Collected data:

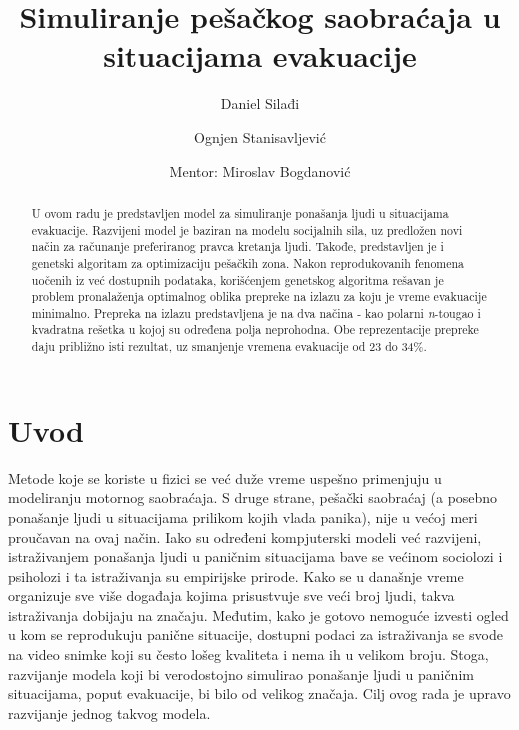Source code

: \documentclass[12pt]{article}
\begin{document}
\title{\textbf{Simuliranje pešačkog saobraćaja u situacijama evakuacije}}

\author{
Daniel Silađi\\
\and
Ognjen Stanisavljević \\
\and
Mentor: Miroslav Bogdanović
}

\date{} %
\maketitle %


\begin{abstract}
U ovom radu je predstavljen model za simuliranje ponašanja ljudi u situacijama evakuacije. Razvijeni model je baziran na modelu socijalnih sila, uz predložen novi način za računanje preferiranog pravca kretanja ljudi. Takođe, predstavljen je i genetski algoritam za optimizaciju pešačkih zona. Nakon reprodukovanih fenomena uočenih iz već dostupnih podataka, korišćenjem genetskog algoritma rešavan je problem pronalaženja optimalnog oblika prepreke na izlazu za koju je vreme evakuacije minimalno. Prepreka na izlazu predstavljena je na dva načina - kao polarni \emph{n}-tougao i kvadratna rešetka u kojoj su određena polja neprohodna. Obe reprezentacije prepreke daju približno isti rezultat, uz smanjenje vremena evakuacije od 23 do 34\%. 
\end{abstract}


\section{Uvod}

Metode koje se koriste u fizici se već duže vreme uspešno primenjuju u  modeliranju motornog saobraćaja. S druge strane, pešački saobraćaj (a posebno ponašanje ljudi u situacijama prilikom kojih vlada panika), nije u većoj meri proučavan na ovaj način. Iako su određeni kompjuterski modeli već razvijeni, istraživanjem ponašanja ljudi u paničnim situacijama bave  se većinom sociolozi i psiholozi i ta istraživanja su empirijske prirode. Kako se u današnje vreme organizuje sve više događaja kojima prisustvuje sve veći broj ljudi, takva istraživanja dobijaju na značaju. Međutim, kako je gotovo nemoguće izvesti ogled u kom se reprodukuju panične situacije, dostupni podaci za istraživanja se svode na video snimke koji su često lošeg kvaliteta i nema ih u velikom broju. Stoga, razvijanje modela koji bi verodostojno simulirao ponašanje ljudi u paničnim situacijama, poput evakuacije, bi bilo od velikog značaja. Cilj ovog rada je upravo razvijanje jednog takvog modela.
\end{document}
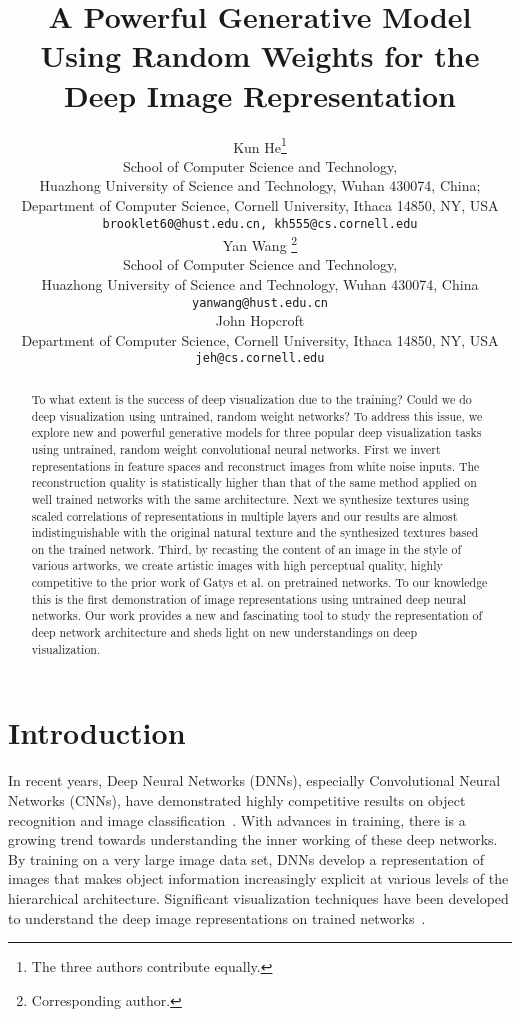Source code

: \documentclass{article}
\title{A Powerful Generative Model Using Random Weights for the Deep Image Representation}
\author{
  Kun He\thanks{
  The three authors contribute equally. } \\
  School of Computer Science and Technology, \\
  Huazhong University of Science and Technology,
  Wuhan 430074, China;\\
  Department of Computer Science, Cornell University, Ithaca 14850, NY, USA  \\
  \texttt{brooklet60@hust.edu.cn, kh555@cs.cornell.edu} \\
  \AND
  Yan Wang \thanks{Corresponding author.}\\
 School of Computer Science and Technology, \\
 Huazhong University of Science and Technology,
 Wuhan 430074, China \\
 \texttt{yanwang@hust.edu.cn} \\
 \AND
  John Hopcroft \\
  Department of Computer Science,
  Cornell University, Ithaca 14850, NY, USA \\
  \texttt{jeh@cs.cornell.edu} \\
}
\begin{document}

\maketitle

\begin{abstract}
To what extent is the success of deep visualization due to the training? Could we do deep visualization using untrained, random weight networks? To address this issue, we explore new and powerful generative models for three popular deep visualization tasks using untrained, random weight convolutional neural networks. First we invert representations in feature spaces and reconstruct images from white noise inputs. The reconstruction quality is statistically higher than that of the same method applied on well trained networks with the same architecture. Next we synthesize textures using scaled correlations of representations in multiple layers and our results are almost indistinguishable with the original natural texture and the synthesized textures based on the trained network. Third, by recasting the content of an image in the style of various artworks, we create artistic images with high perceptual quality, highly competitive to the prior work of Gatys et al. on pretrained networks. To our knowledge this is the first demonstration of image representations using untrained deep neural networks. Our work provides a new and fascinating tool to study the representation of deep network architecture and sheds light on new understandings on deep visualization.
\end{abstract}


\section{Introduction}
\label{sec:introduction}

In recent years, Deep Neural Networks (DNNs), especially Convolutional Neural Networks (CNNs), have demonstrated highly competitive results on object recognition and image classification~\cite{ILSVRC,Alex2012NIPS,Simonyan14VGG,He2015Residual}.
With advances in training,  there is a growing trend towards %
understanding the inner working of these deep networks.
By training on a very large image data set, DNNs develop a representation of images that makes object information increasingly explicit at various levels of the hierarchical architecture.
Significant visualization techniques have been developed to understand the deep image representations on trained networks~\cite{Erhan2009, Simonyan13Visualise,Mahendran2015CVPR, Gatys2015texture, yosinski2015ICML,Dosovitskiy2015inverting,nguyen2015deepFool}.
\end{document}
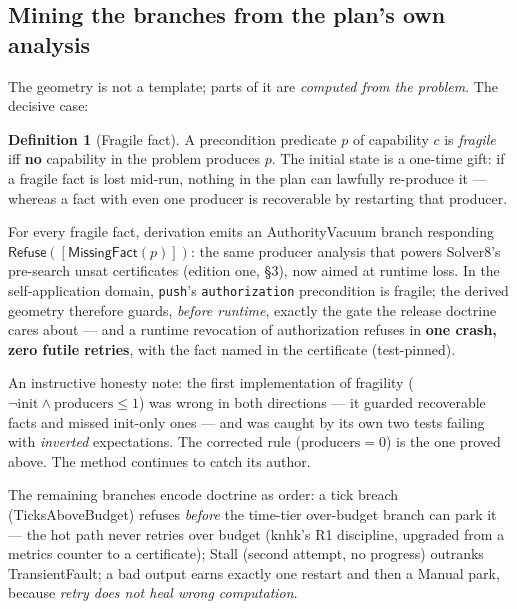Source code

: \documentclass[11pt,a4paper]{article}
\theoremstyle{definition}
\newtheorem{definition}[theorem]{Definition}
\theoremstyle{remark}
\begin{document}
\subsection{Mining the branches from the plan's own analysis}

The geometry is not a template; parts of it are \emph{computed from the
problem}. The decisive case:

\begin{definition}[Fragile fact]
A precondition predicate $p$ of capability $c$ is \emph{fragile} iff
\textbf{no} capability in the problem produces $p$. The initial state is a
one-time gift: if a fragile fact is lost mid-run, nothing in the plan can
lawfully re-produce it --- whereas a fact with even one producer is
recoverable by restarting that producer.
\end{definition}

For every fragile fact, derivation emits an \textsf{AuthorityVacuum}
branch responding $\textsf{Refuse}([\textsf{MissingFact}(p)])$: the same
producer analysis that powers Solver8's pre-search unsat certificates
(edition one, \S3), now aimed at runtime loss. In the self-application
domain, \texttt{push}'s \texttt{authorization} precondition is fragile;
the derived geometry therefore guards, \emph{before runtime}, exactly the
gate the release doctrine cares about --- and a runtime revocation of
authorization refuses in \textbf{one crash, zero futile retries}, with the
fact named in the certificate (test-pinned).

An instructive honesty note: the first implementation of fragility
($\neg\mathrm{init} \wedge \mathrm{producers} \le 1$) was wrong in both
directions --- it guarded recoverable facts and missed init-only ones ---
and was caught by its own two tests failing with \emph{inverted}
expectations. The corrected rule ($\mathrm{producers} = 0$) is the one
proved above. The method continues to catch its author.

The remaining branches encode doctrine as order: a tick breach
(\textsf{TicksAboveBudget}) refuses \emph{before} the time-tier
over-budget branch can park it --- the hot path never retries over budget
(knhk's R1 discipline, upgraded from a metrics counter to a certificate);
\textsf{Stall} (second attempt, no progress) outranks
\textsf{TransientFault}; a bad output earns exactly one restart and then a
\textsf{Manual} park, because \emph{retry does not heal wrong
computation}.

\end{document}
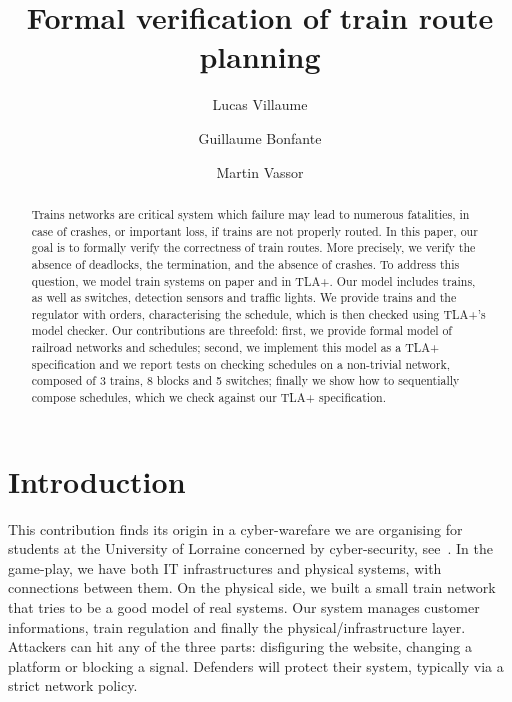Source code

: \documentclass[runningheads]{llncs}
\begin{document}
%
\title{Formal verification of train route planning}
%
%
\author{Lucas Villaume \and Guillaume Bonfante \and Martin Vassor}
%
%
%
\maketitle
%
\begin{abstract}
	Trains networks are critical system which failure may lead to numerous fatalities, in case of crashes, or important loss, if trains are not properly routed. 
	In this paper, our goal is to formally verify the correctness of train routes. More precisely, we verify the absence of deadlocks, the termination, and the absence of crashes.
	To address this question, we model train systems on paper and in TLA+. Our model includes trains, as well as switches, detection sensors and traffic lights. 
	We provide trains and the regulator with orders, characterising the schedule, which is then checked using TLA+'s model checker.
	Our contributions are threefold: first, we provide formal model of railroad networks and schedules; second, we implement this model as a TLA+ specification and we report tests on checking schedules on a non-trivial network, composed of 3 trains, 8 blocks and 5 switches; finally we show how to sequentially compose schedules, which we check against our TLA+ specification.

\end{abstract}


\section{Introduction}
\label{sec:introduction}

This contribution finds its origin in a cyber-warefare we are organising for students at the University of Lorraine concerned by cyber-security, see~\cite{CHE}. In the game-play, we have both IT infrastructures and physical systems, with connections between them. On the physical side, we built a small train network that tries to be a good model of real systems.  Our system manages customer informations, train regulation and finally the physical/infrastructure layer. Attackers can hit any of the three parts: disfiguring the website, changing a platform or blocking a signal. Defenders will protect their system, typically via a strict network policy.
\end{document}

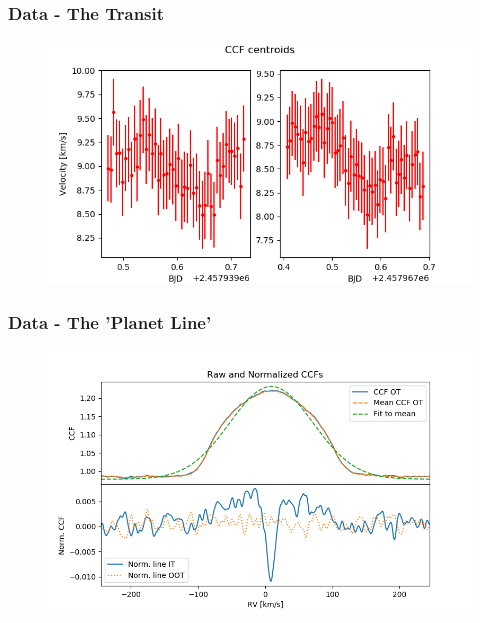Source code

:\documentclass[show notes]{beamer}
\begin{document}
\begin{frame}
\frametitle{Data - The Transit}
\begin{figure}
	\centering
	\includegraphics[width=\textwidth]{../figures/ccf_centroids.png}
	\label{fig:CCF_cent}
\end{figure}
\end{frame}

\begin{frame}
\frametitle{Data - The 'Planet Line'}
\begin{figure}
	\centering
	\includegraphics[width=\textwidth]{../figures/ccfs_norm.png}
	\label{fig:CCFs_norm}
\end{figure}
\end{frame}
\end{document}
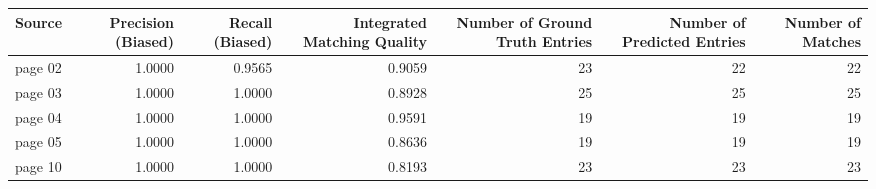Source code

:\begin{tabular}{lrrrrrr}
\toprule
Source & Precision (Biased) & Recall (Biased) & Integrated Matching Quality & Number of Ground Truth Entries & Number of Predicted Entries & Number of Matches \\
\midrule
page 02 & 1.0000 & 0.9565 & 0.9059 & 23 & 22 & 22 \\
page 03 & 1.0000 & 1.0000 & 0.8928 & 25 & 25 & 25 \\
page 04 & 1.0000 & 1.0000 & 0.9591 & 19 & 19 & 19 \\
page 05 & 1.0000 & 1.0000 & 0.8636 & 19 & 19 & 19 \\
page 10 & 1.0000 & 1.0000 & 0.8193 & 23 & 23 & 23 \\
\bottomrule
\end{tabular}
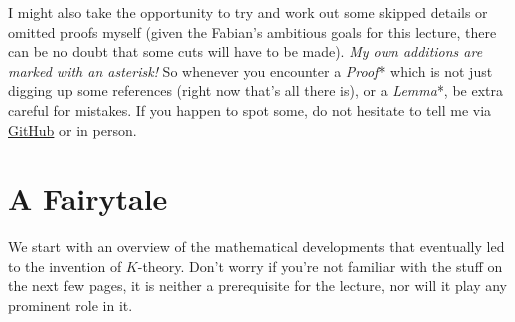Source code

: \documentclass[a4paper, 10pt, oneside, DIV=9, chapterprefix=true, numbers=enddot,bibliography=totoc]{scrbook}
\begin{document}
	I might also take the opportunity to try and work out some skipped details or omitted proofs myself (given the Fabian's ambitious goals for this lecture, there can be no doubt that some cuts will have to be made). \emph{My own additions are marked with an asterisk!} So whenever you encounter a \emph{Proof}* which is not just digging up some references (right now that's all there is), or a \emph{Lemma}*, be extra careful for mistakes. If you happen to spot some, do not hesitate to tell me via \href{https://github.com/FlorianAdler/AlgebraBonn/issues/new}{GitHub} or in person.
	
	
	
	\section{A Fairytale}

	We start with an overview of the mathematical developments that eventually led to the invention of $K$-theory. Don't worry if you're not familiar with the stuff on the next few pages, it is neither a prerequisite for the lecture, nor will it play any prominent role in it.
	
\end{document}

▶ [WORK ITEM] Look through the entries above and quote exactly the lines from the line with "In recent years, Deep" to the line with "understanding the inner", counting both of those lines.

▶ [ANSWER AREA]
In recent years, Deep Neural Networks (DNNs), especially Convolutional Neural Networks (CNNs), have demonstrated highly competitive results on object recognition and image classification~\cite{ILSVRC,Alex2012NIPS,Simonyan14VGG,He2015Residual}.
With advances in training,  there is a growing trend towards %
understanding the inner working of these deep networks.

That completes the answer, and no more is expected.